=== What you should do ===
Using the string "subgraph" as the key, pull each matching line out of the records below.

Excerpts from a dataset
□ □ □ □ □ □ □

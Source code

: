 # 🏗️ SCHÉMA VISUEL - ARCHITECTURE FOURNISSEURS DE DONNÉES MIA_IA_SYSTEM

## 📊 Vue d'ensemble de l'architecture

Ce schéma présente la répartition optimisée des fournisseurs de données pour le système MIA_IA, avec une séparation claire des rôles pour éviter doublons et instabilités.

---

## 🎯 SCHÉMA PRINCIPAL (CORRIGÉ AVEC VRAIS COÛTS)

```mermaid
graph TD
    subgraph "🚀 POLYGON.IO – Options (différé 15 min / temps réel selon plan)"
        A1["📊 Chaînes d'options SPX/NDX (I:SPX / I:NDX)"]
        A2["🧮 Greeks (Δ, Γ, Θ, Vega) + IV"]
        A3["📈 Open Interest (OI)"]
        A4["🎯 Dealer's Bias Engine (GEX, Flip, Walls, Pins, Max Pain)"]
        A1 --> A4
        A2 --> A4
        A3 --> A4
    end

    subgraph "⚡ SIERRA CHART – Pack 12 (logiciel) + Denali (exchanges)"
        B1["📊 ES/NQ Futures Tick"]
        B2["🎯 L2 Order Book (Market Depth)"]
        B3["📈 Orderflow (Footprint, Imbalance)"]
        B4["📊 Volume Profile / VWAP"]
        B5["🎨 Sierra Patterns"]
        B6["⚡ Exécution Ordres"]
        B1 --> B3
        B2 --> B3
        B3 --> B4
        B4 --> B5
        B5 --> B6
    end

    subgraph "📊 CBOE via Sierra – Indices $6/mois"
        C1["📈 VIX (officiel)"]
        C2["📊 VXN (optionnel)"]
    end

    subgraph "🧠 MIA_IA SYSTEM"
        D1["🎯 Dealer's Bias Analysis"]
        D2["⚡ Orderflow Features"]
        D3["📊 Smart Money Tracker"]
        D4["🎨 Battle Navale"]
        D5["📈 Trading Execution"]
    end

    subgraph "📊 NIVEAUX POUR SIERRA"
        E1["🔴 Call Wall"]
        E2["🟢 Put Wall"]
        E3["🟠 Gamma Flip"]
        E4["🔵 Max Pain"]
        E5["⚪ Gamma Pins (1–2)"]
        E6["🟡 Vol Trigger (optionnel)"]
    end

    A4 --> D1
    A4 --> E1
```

□ □ □ □ □ □ □

=== Output below ===
    subgraph "🚀 POLYGON.IO – Options (différé 15 min / temps réel selon plan)"
    subgraph "⚡ SIERRA CHART – Pack 12 (logiciel) + Denali (exchanges)"
    subgraph "📊 CBOE via Sierra – Indices $6/mois"
    subgraph "🧠 MIA_IA SYSTEM"
    subgraph "📊 NIVEAUX POUR SIERRA"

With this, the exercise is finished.